Я назвал эту главу «Annus mirabilis» в память о Байроне, определившем таким образом год, когда публикация «Чайльд-Гарольда» внезапно открыла молодому безвестному поэту двери дворцов и сердец. В моем случае все было совсем по-другому, но старый человек испытывал не меньшую радость от благожелательности, окружавшей его последнюю книгу. Радость эту дополнил еще один успех, правда, не столь значительный. Экономист и философ Жак Рюефф[504] был только что избран во Французскую академию. А Андре Шамсон, который согласно регламенту сообщества должен был его принимать, не решался выступать с речью. Экономические доктрины приводили его в ужас; и хотя он был превосходным оратором, одним из лучших в Академии, он чувствовал, что это не его область. Наш бессменный секретарь, мой близкий друг Морис Женевуа обратился ко мне с просьбой взять на себя эту задачу. Для этого требовалось изрядно потрудиться, поскольку Жак Рюефф написал много и на сложные темы, но у меня всегда была противоестественная склонность к трудностям. Я согласился и с головой погрузился в работу.

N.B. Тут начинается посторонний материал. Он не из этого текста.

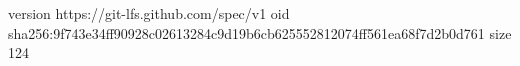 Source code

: version https://git-lfs.github.com/spec/v1
oid sha256:9f743e34ff90928c02613284c9d19b6cb625552812074ff561ea68f7d2b0d761
size 124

И был вознагражден. Тема оказалась не только не скучной — я нашел увлекательный сюжет. В ранней молодости Жак Рюефф занимался финансовой историей Франции, тесно связанной с историей политической. Об этом рассказывалось легко, с юмором, и я увидел, что некоторые колоритные оценки могли дать пишу для «анекдотов», необходимых академическому красноречию, чтобы с помощью пикантности стиля или парадоксальности контрастов внести оживление в весьма унылый тон долгих заседаний. Когда настал день принятия, Рюефф пригласил абсолютно всех своих бывших и нынешних начальников. Под куполом Института в первом ряду слушателей Поль Рено и Антуан Пине[505] сидели рядом с Кув де Мюрвилем[506], Кристианом Фуше[507], Пейрефитом[508] и Палевски[509]. Партер занимали не королевы, как у Кокто, но министры. Жак Рюефф шел на место Жака Кокто, и мне таким образом пришлось помянуть последнего (с величайшей любовью и грустью) в том же самом месте, Где я принимал его десять лет назад. Речь моя имела счастье прийтись по душе этой взыскательной аудитории. Я думаю, благодаря успеху «Бальзака» и успеху этой речи глава государства и Совет министров выбрали меня для вручения 14 июля 1965 года единственного присужденного в тот раз Большого Креста Почетного Легиона. Почему не признать, что это меня обрадовало? Я, конечно, не хуже Марка Аврелия и Алена знаю, что ленточка — это всего лишь ленточка, какой бы широкой она ни была, но эта ленточка связана с великими историческими воспоминаниями. Ребенком я с восхищением смотрел, как она красовалась на груди президента Сади Карно. Мне она напоминала о родителях, которые были бы так счастливы, и о вручении призов во дворе руанской школы, под навесом в красную и белую полоску.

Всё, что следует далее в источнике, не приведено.